Birth of Luis de Lacy, Spanish Soldier of Irish Descent

Luis Roberto de Lacy, a Spanish professional soldier of Irish descent who serves in the Spanish and French Imperial armies, is born on January 11, 1775, in San Roque, Cádiz, Spain.

De Lacy is born to Lieutenant-Colonel Patrick de Lacy, an officer in the Ultonia or Ulster Regiment, a foreign unit or Infantería de línea extranjera of the Spanish army. Patrick dies sometime before 1785 and his wife, Antonia, remarries Jean Gautier, another Ultonia officer. His grandfather, General Patrick de Lacy y Gould, came from Limerick. Along with many relatives, he was part of the post-1691 Irish diaspora known as the Flight of the Wild Geese.
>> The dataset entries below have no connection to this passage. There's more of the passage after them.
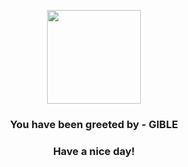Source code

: <p align="center">
            <img src="https://raw.githubusercontent.com/PokeAPI/sprites/master/sprites/pokemon/443.png" width="150" height="150">
          </p>
          <h3 align="center">You have been greeted by - <b>GIBLE</b></h3>
          <h3 align="center">Have a nice day!</h3>
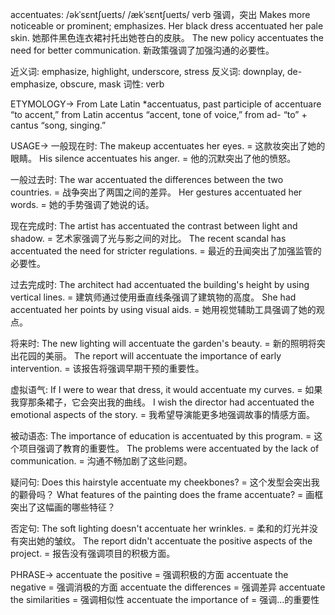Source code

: accentuates: /əkˈsɛntʃueɪts/ /ækˈsɛntʃueɪts/
verb
强调，突出
Makes more noticeable or prominent; emphasizes.
Her black dress accentuated her pale skin. 她那件黑色连衣裙衬托出她苍白的皮肤。
The new policy accentuates the need for better communication. 新政策强调了加强沟通的必要性。

近义词: emphasize, highlight, underscore, stress
反义词: downplay, de-emphasize, obscure, mask
词性: verb


ETYMOLOGY->
From Late Latin *accentuatus, past participle of accentuare “to accent,” from Latin accentus “accent, tone of voice,” from ad- “to” + cantus “song, singing.”

USAGE->
一般现在时:
The makeup accentuates her eyes. = 这款妆突出了她的眼睛。
His silence accentuates his anger. = 他的沉默突出了他的愤怒。

一般过去时:
The war accentuated the differences between the two countries. = 战争突出了两国之间的差异。
Her gestures accentuated her words. = 她的手势强调了她说的话。

现在完成时:
The artist has accentuated the contrast between light and shadow. = 艺术家强调了光与影之间的对比。
The recent scandal has accentuated the need for stricter regulations. = 最近的丑闻突出了加强监管的必要性。

过去完成时:
The architect had accentuated the building's height by using vertical lines. = 建筑师通过使用垂直线条强调了建筑物的高度。
She had accentuated her points by using visual aids. = 她用视觉辅助工具强调了她的观点。


将来时:
The new lighting will accentuate the garden's beauty. = 新的照明将突出花园的美丽。
The report will accentuate the importance of early intervention. = 该报告将强调早期干预的重要性。


虚拟语气:
If I were to wear that dress, it would accentuate my curves. = 如果我穿那条裙子，它会突出我的曲线。
I wish the director had accentuated the emotional aspects of the story. = 我希望导演能更多地强调故事的情感方面。


被动语态:
The importance of education is accentuated by this program. = 这个项目强调了教育的重要性。
The problems were accentuated by the lack of communication. = 沟通不畅加剧了这些问题。



疑问句:
Does this hairstyle accentuate my cheekbones? = 这个发型会突出我的颧骨吗？
What features of the painting does the frame accentuate? = 画框突出了这幅画的哪些特征？



否定句:
The soft lighting doesn't accentuate her wrinkles. = 柔和的灯光并没有突出她的皱纹。
The report didn't accentuate the positive aspects of the project. = 报告没有强调项目的积极方面。



PHRASE->
accentuate the positive = 强调积极的方面
accentuate the negative = 强调消极的方面
accentuate the differences = 强调差异
accentuate the similarities = 强调相似性
accentuate the importance of = 强调…的重要性


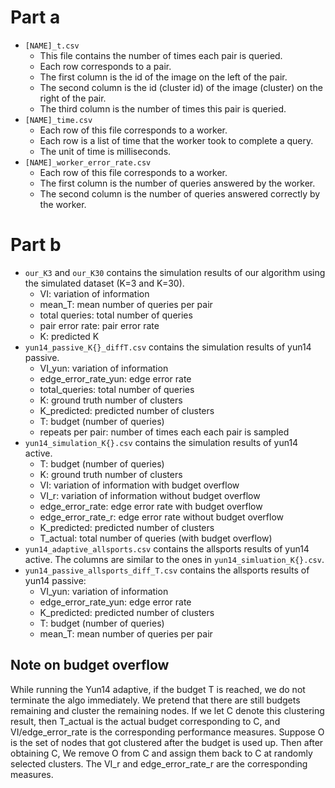 # Part a
- `[NAME]_t.csv`
   - This file contains the number of times each pair is queried.
   - Each row corresponds to a pair. 
   - The first column is the id of the image on the left of the pair.
   - The second column is the id (cluster id) of the image (cluster) on the right of the pair.
   - The third column is the number of times this pair is queried.
- `[NAME]_time.csv`
   - Each row of this file corresponds to a worker.
   - Each row is a list of time that the worker took to complete a query.
   - The unit of time is milliseconds.
- `[NAME]_worker_error_rate.csv`
    - Each row of this file corresponds to a worker.
    - The first column is the number of queries answered by the worker.
    - The second column is the number of queries answered correctly by the worker.
# Part b
- `our_K3` and `our_K30` contains the simulation results of our algorithm using the simulated dataset (K=3 and K=30).
   - VI: variation of information
   - mean_T: mean number of queries per pair
   - total queries: total number of queries
   - pair error rate: pair error rate
   - K: predicted K
- `yun14_passive_K{}_diffT.csv` contains the simulation results of yun14 passive.
   - VI_yun: variation of information
   - edge_error_rate_yun: edge error rate
   - total_queries: total number of queries
   - K: ground truth number of clusters
   - K_predicted: predicted number of clusters
   - T: budget (number of queries)
   - repeats per pair: number of times each each pair is sampled
- `yun14_simulation_K{}.csv` contains the simulation results of yun14 active.
   - T: budget (number of queries)
   - K: ground truth number of clusters
   - VI: variation of information with budget overflow
   - VI_r: variation of information without budget overflow
   - edge_error_rate: edge error rate with budget overflow
   - edge_error_rate_r: edge error rate without budget overflow
   - K_predicted: predicted number of clusters
   - T_actual: total number of queries (with budget overflow)
- `yun14_adaptive_allsports.csv` contains the allsports results of yun14 active. The columns are similar to the ones in
  `yun14_simluation_K{}.csv`.
- `yun14_passive_allsports_diff_T.csv` contains the allsports results of yun14 passive:
   - VI_yun: variation of information
   - edge_error_rate_yun: edge error rate
   - K_predicted: predicted number of clusters
   - T: budget (number of queries)
   - mean_T: mean number of queries per pair


## Note on budget overflow
While running the Yun14 adaptive, if the budget T is reached, we do not terminate the algo immediately. We pretend that there are still budgets remaining and cluster the remaining nodes. If we let C denote this clustering result, then T_actual is the actual budget corresponding to C, and VI/edge_error_rate is the corresponding performance measures.
Suppose O is the set of nodes that got clustered after the budget is used up. Then after obtaining C, We remove O from C and assign them back to C at randomly selected clusters. The VI_r and edge_error_rate_r are the corresponding measures.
De Lacy is commissioned into the Ultonia regiment when he is ten, although his age is recorded as thirteen to satisfy minimum requirements. Issuing commissions to children is not unusual, as they are considered private investments and often used to provide pensions for orphans. Although by now the Ultonia is no longer “Irish,” many of the officers are Spanish-born descendants of the original Irish emigrants, including his uncle Francis and various cousins.

In 1789, de Lacy joins an expedition to Puerto Rico, accompanied by his stepfather. They apparently quarrel and, on their return, de Lacy walks to Porto, in Portugal, intending to take ship to the Maluku Islands, before his stepfather brings him home.

Promoted captain, de Lacy takes part in the War of the Pyrenees against France, which ends with the April 1795 Peace of Basel. He is posted to the Canary Islands in 1799, where he fights a duel with the local Capitán-General. Despite being transferred to El Hierro, he continues their feud. He is court-martialed as a result and sentenced to one year in the Royal Prison at the Concepción Arsenal at Cádiz.

De Lacy’s jailers allegedly consider him mentally unbalanced. As a result, he is stripped of his commission and barred from re-enlisting in the Spanish army. He moves to France in order to continue his career and is appointed captain in the Irish Legion, a French army unit formed in Brittany and intended to support an Irish rising. Although many of its officers are Irish exiles or of Irish descent, the rank and file are mostly Polish.

When the proposed rebellion fails to materialise, the Legion is posted to the Netherlands, where it remains until the War of the Third Coalition ends in 1806. De Lacy is appointed commandant of the second battalion, which participates in the 1807 Invasion of Portugal. In March 1808, Charles IV of Spain abdicates in favour of his son, Ferdinand, who is replaced in May by Joseph Bonaparte and held in France.

De Lacy arrives in Madrid shortly before the May 1808 revolt known as the Dos de Mayo. He deserts and is reinstated in the Spanish army as colonel of the Burgos regiment.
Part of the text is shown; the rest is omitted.